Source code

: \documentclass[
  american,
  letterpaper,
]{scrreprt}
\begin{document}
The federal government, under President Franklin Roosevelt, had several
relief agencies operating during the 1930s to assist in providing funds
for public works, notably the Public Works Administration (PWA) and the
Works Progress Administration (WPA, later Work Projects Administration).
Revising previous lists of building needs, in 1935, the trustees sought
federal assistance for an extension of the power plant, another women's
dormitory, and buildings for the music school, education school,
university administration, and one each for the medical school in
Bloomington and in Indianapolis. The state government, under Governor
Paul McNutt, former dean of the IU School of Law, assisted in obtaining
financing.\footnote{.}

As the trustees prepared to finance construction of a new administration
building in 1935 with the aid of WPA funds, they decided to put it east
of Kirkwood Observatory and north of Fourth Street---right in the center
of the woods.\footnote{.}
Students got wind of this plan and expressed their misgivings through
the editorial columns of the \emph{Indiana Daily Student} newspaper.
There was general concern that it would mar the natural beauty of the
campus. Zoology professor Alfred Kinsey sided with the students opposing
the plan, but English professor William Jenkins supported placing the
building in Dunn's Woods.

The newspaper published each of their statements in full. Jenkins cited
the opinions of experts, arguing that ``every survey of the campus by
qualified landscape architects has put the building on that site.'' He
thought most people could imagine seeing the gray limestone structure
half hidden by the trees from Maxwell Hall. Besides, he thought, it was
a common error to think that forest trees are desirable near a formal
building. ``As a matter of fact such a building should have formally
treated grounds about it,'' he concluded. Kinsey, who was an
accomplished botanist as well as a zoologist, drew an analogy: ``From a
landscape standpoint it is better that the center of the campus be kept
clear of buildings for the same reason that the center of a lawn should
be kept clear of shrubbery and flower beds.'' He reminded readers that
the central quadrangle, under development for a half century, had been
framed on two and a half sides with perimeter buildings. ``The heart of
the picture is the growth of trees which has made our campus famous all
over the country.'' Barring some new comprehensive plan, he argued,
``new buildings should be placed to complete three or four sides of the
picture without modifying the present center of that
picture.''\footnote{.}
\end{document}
########
• Description of the task: A verbatim copy of the records above should be returned.

• Answer section:
Source code

: \documentclass[
  american,
  letterpaper,
]{scrreprt}
\begin{document}
The federal government, under President Franklin Roosevelt, had several
relief agencies operating during the 1930s to assist in providing funds
for public works, notably the Public Works Administration (PWA) and the
Works Progress Administration (WPA, later Work Projects Administration).
Revising previous lists of building needs, in 1935, the trustees sought
federal assistance for an extension of the power plant, another women's
dormitory, and buildings for the music school, education school,
university administration, and one each for the medical school in
Bloomington and in Indianapolis. The state government, under Governor
Paul McNutt, former dean of the IU School of Law, assisted in obtaining
financing.\footnote{.}

As the trustees prepared to finance construction of a new administration
building in 1935 with the aid of WPA funds, they decided to put it east
of Kirkwood Observatory and north of Fourth Street---right in the center
of the woods.\footnote{.}
Students got wind of this plan and expressed their misgivings through
the editorial columns of the \emph{Indiana Daily Student} newspaper.
There was general concern that it would mar the natural beauty of the
campus. Zoology professor Alfred Kinsey sided with the students opposing
the plan, but English professor William Jenkins supported placing the
building in Dunn's Woods.

The newspaper published each of their statements in full. Jenkins cited
the opinions of experts, arguing that ``every survey of the campus by
qualified landscape architects has put the building on that site.'' He
thought most people could imagine seeing the gray limestone structure
half hidden by the trees from Maxwell Hall. Besides, he thought, it was
a common error to think that forest trees are desirable near a formal
building. ``As a matter of fact such a building should have formally
treated grounds about it,'' he concluded. Kinsey, who was an
accomplished botanist as well as a zoologist, drew an analogy: ``From a
landscape standpoint it is better that the center of the campus be kept
clear of buildings for the same reason that the center of a lawn should
be kept clear of shrubbery and flower beds.'' He reminded readers that
the central quadrangle, under development for a half century, had been
framed on two and a half sides with perimeter buildings. ``The heart of
the picture is the growth of trees which has made our campus famous all
over the country.'' Barring some new comprehensive plan, he argued,
``new buildings should be placed to complete three or four sides of the
picture without modifying the present center of that
picture.''\footnote{.}
\end{document}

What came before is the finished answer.